◆ Task to complete ◆
In the entries below, find every line with the string "numeris" and copy it.

---------- Input data

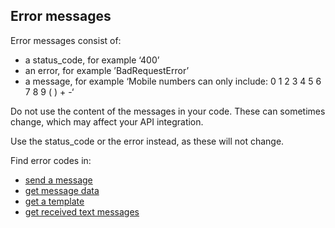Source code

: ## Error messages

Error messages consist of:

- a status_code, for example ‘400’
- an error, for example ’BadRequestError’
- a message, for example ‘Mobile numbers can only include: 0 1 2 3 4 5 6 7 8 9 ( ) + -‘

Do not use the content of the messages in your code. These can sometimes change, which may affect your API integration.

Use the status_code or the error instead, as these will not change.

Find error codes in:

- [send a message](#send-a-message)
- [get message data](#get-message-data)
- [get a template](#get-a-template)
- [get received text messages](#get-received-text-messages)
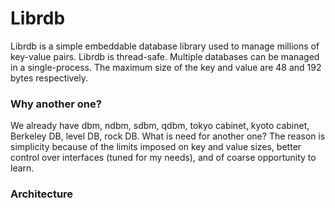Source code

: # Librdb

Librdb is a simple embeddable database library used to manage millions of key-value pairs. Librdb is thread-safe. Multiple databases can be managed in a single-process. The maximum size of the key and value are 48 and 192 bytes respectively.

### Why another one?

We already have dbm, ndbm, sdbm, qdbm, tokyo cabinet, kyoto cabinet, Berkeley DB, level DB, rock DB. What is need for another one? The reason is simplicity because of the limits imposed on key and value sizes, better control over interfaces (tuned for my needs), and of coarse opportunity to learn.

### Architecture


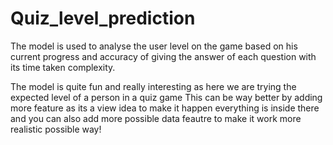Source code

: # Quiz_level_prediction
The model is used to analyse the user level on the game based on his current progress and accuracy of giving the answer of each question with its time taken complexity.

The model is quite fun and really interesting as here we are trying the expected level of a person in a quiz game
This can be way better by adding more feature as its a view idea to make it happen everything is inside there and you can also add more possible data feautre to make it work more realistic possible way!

--------------------
---------- Input data

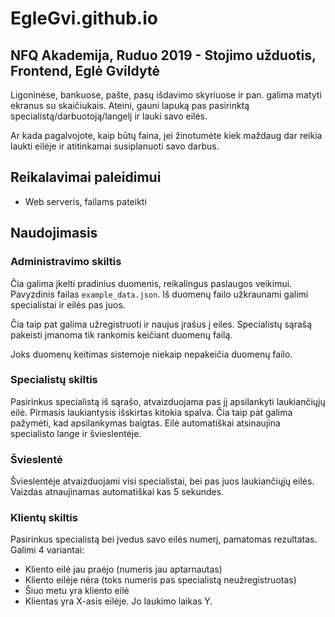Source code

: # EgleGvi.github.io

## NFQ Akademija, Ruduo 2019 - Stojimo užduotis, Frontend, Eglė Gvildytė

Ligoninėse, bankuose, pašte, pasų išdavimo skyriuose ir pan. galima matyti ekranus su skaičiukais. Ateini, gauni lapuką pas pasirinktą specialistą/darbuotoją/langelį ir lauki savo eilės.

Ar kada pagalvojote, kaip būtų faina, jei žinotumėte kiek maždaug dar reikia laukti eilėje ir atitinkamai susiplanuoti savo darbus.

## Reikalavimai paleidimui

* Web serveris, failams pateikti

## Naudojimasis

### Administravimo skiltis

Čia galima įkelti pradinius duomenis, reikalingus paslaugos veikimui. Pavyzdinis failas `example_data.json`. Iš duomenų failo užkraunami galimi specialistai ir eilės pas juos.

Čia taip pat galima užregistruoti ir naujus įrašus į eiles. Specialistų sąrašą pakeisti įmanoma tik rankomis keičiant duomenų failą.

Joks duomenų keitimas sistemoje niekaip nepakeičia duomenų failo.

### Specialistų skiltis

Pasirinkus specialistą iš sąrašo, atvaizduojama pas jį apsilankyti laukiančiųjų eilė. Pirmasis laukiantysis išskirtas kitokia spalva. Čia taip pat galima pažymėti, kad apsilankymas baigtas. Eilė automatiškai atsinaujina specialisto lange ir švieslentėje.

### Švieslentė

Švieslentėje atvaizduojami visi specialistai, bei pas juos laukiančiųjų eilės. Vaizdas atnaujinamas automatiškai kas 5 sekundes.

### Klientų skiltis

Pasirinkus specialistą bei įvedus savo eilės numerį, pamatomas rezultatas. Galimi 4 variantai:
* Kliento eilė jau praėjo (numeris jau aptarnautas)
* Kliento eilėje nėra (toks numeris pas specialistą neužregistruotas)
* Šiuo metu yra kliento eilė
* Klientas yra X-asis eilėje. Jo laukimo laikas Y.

--------------------

◆ Answer section ◆
* Kliento eilė jau praėjo (numeris jau aptarnautas)
* Kliento eilėje nėra (toks numeris pas specialistą neužregistruotas)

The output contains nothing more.